# I love standing dead oak!



## Gboutdoors (Feb 27, 2014)

I have 5 cords of red oak split and stacked for winter 2015-2016. I had 5 cord stacked for this year and had hoped to carry over 2 to next year but that does not look good with all the cold we have been having. So I started to cut down some of the dead standing oak out back yesterday in hopes to have some wood for next year. I know some will say that it can't be but I fell two oaks bucked to 16" and split last night.

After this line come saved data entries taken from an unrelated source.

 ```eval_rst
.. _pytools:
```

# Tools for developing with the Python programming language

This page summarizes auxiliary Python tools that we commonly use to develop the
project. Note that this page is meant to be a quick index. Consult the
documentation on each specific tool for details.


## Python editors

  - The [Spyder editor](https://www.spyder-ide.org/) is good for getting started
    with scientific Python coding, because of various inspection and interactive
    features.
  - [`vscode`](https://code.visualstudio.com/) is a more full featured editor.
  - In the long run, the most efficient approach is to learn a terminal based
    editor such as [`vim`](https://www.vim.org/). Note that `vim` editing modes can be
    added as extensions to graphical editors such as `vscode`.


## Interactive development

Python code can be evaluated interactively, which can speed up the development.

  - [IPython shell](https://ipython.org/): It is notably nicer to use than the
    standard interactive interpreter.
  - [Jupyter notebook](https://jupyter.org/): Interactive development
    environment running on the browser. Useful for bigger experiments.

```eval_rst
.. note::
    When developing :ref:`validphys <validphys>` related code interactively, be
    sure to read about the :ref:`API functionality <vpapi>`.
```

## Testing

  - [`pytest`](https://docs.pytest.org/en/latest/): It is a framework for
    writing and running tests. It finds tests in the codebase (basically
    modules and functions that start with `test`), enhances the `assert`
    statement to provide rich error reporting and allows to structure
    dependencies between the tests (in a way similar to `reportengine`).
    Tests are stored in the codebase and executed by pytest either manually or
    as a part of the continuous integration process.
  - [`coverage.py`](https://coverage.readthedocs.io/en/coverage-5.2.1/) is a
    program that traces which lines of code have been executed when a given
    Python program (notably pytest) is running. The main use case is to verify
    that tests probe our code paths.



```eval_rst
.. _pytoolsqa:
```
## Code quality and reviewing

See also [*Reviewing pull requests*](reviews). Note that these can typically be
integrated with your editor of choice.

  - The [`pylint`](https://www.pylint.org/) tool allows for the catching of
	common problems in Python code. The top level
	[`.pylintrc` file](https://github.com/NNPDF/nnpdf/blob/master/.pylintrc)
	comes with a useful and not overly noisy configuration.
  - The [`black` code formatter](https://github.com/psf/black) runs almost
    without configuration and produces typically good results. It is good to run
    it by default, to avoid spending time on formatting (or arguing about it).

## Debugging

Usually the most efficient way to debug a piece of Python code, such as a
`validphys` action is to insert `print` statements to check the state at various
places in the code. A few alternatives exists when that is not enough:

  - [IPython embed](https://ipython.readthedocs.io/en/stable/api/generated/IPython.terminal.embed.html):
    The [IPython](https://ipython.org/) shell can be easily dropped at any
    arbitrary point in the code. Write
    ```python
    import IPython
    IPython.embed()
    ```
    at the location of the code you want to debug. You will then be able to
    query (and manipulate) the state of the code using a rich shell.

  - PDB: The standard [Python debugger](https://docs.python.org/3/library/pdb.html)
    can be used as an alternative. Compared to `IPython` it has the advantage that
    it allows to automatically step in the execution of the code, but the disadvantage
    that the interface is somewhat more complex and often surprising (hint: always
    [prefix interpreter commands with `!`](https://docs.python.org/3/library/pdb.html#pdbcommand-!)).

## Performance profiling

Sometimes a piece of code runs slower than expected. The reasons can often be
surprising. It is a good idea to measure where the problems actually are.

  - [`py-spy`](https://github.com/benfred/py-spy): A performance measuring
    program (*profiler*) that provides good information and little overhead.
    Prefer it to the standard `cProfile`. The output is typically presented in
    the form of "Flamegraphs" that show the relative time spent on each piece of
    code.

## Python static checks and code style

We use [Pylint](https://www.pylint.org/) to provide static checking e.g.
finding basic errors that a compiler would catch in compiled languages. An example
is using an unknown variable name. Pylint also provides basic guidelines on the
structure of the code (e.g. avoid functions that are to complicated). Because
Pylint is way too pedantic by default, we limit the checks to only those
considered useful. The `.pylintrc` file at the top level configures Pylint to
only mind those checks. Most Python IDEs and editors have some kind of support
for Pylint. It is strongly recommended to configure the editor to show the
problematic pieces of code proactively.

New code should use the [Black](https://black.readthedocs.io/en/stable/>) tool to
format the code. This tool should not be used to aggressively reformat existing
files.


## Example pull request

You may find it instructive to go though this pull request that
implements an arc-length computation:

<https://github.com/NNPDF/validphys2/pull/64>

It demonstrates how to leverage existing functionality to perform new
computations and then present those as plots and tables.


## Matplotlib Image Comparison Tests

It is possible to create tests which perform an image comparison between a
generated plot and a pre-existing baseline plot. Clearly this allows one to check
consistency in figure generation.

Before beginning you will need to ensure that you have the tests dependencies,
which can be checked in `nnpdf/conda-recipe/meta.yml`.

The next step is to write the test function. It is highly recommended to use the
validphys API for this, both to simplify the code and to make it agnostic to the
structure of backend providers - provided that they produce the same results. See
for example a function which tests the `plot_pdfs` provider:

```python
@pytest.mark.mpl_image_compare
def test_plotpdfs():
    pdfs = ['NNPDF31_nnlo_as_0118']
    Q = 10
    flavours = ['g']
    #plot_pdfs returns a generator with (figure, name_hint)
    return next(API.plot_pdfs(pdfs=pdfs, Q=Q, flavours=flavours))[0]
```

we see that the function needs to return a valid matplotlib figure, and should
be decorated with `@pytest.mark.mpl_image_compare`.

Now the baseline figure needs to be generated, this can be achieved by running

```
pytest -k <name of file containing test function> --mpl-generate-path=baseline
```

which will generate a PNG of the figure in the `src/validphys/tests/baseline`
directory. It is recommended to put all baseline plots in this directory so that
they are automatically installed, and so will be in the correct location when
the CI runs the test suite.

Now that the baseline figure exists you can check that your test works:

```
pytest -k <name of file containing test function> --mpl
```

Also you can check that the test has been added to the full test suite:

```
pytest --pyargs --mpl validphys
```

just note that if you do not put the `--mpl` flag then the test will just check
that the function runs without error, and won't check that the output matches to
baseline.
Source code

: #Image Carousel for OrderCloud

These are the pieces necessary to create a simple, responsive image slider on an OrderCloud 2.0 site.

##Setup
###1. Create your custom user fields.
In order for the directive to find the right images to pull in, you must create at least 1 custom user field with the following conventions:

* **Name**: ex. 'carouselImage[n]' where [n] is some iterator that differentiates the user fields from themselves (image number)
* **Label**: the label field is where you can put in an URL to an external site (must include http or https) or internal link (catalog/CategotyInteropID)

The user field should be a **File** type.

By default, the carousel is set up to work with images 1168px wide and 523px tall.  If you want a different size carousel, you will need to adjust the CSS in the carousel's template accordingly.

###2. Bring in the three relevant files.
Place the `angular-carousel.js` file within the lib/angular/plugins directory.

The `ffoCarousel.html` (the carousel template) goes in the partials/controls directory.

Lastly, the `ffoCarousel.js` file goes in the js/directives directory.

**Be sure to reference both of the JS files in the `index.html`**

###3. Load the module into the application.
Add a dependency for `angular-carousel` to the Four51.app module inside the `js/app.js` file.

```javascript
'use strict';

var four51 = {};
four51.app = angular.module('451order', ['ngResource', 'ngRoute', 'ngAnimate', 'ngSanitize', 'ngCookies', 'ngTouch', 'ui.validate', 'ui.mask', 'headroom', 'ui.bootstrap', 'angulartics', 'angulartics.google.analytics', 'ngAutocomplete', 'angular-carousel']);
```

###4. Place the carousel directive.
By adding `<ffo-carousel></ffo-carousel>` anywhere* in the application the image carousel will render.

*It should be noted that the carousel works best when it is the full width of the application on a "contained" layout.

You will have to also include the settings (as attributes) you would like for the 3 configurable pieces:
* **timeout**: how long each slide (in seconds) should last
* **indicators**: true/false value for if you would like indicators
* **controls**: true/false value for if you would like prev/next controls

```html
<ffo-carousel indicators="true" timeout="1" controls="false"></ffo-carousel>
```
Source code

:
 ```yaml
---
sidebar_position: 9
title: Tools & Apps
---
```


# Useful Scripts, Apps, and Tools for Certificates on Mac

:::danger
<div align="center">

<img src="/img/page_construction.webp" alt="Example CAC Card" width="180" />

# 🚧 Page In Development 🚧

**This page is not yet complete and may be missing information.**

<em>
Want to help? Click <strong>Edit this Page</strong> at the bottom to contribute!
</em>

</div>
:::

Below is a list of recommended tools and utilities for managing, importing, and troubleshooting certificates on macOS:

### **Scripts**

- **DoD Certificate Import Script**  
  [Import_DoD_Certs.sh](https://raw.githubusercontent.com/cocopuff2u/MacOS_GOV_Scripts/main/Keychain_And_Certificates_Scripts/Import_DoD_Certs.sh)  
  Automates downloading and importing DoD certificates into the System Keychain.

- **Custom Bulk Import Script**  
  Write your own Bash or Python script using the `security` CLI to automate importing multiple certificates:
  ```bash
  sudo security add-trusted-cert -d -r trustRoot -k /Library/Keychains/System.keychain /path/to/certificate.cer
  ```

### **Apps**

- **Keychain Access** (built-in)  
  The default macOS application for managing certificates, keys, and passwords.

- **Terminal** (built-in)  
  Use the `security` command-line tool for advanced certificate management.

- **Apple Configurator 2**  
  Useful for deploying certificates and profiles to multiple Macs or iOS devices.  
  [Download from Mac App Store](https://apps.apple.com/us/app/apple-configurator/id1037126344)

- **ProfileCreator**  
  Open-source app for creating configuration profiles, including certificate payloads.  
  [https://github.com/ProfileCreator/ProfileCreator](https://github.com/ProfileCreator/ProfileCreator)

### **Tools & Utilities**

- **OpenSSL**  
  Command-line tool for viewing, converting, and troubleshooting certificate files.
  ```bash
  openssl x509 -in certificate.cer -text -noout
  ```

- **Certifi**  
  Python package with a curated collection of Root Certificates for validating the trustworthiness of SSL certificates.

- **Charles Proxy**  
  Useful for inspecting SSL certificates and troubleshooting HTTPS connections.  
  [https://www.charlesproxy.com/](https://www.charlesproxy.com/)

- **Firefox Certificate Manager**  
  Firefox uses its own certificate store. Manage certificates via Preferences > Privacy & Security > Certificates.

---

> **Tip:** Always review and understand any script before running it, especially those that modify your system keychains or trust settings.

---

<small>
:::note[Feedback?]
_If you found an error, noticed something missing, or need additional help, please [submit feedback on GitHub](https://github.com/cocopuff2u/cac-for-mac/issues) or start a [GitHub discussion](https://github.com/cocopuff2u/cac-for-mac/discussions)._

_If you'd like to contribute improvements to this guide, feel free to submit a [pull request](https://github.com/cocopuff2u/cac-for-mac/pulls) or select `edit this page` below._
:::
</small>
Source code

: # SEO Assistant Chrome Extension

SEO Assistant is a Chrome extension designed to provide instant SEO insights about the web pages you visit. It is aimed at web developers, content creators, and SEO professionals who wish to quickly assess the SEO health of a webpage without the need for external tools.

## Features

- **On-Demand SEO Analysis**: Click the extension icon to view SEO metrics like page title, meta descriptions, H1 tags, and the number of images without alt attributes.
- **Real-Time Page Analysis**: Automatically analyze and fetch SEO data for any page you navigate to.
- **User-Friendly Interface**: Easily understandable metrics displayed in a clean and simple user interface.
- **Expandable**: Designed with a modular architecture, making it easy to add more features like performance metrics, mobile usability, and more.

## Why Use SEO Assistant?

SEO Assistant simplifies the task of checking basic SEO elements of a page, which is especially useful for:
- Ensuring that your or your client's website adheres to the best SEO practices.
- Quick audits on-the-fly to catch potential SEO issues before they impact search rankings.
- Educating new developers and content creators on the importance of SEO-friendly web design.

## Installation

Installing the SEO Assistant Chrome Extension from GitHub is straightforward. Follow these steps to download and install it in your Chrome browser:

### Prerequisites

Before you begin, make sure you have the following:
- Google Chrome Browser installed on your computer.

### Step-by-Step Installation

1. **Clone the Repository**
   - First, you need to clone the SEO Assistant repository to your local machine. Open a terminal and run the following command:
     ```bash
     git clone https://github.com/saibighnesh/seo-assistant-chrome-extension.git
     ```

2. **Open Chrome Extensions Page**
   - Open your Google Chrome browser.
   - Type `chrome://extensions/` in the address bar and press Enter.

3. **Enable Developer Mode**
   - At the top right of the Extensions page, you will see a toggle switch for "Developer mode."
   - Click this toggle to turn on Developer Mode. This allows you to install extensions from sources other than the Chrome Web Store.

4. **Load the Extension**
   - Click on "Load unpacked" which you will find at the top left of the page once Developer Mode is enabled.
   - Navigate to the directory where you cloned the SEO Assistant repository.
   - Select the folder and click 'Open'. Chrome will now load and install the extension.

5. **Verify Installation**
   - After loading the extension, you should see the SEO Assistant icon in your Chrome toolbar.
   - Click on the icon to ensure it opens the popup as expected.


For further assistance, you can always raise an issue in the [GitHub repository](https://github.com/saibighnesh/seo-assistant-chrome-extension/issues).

Took the m/m out and most was at 17-20% and the rounds from the bottom 3'-4' were 21-23%. took some into the stove and it burned great.

 Now these trees have no bark left on them and have been dead for more than 4 years at least as we bought the land and built our house back then and they were all dead at that time. I know it takes 2-3 years to season fresh cut oak but has anyone else found dead standing at these moisture readings. This is going to save me for next year and get my three year plan set.


----------



## gzecc (Feb 27, 2014)

Dead standing is the best oak. The tops are usually almost ready to go. The bottom trunk usually requires the usual 2 yr routine.


----------



## razerface (Feb 27, 2014)

i cut a lot of it out of my woods. The top i burn immediatly,,,and the bottom 3-4 ft gets thrown on the pile to split and season. Just keep checking with your meter,,,it gets wet quick toward the bottom.


----------



## STIHLY DAN (Feb 27, 2014)

Anyone find that standing dead is denser and gives more heat. Might just be me but the color, weight, and texture all seem different like it's not the same tree.


----------



## BrotherBart (Feb 27, 2014)

STIHLY DAN said:


> Anyone find that standing dead is denser and gives more heat. Might just be me but the color, weight, and texture all seem different like it's not the same tree.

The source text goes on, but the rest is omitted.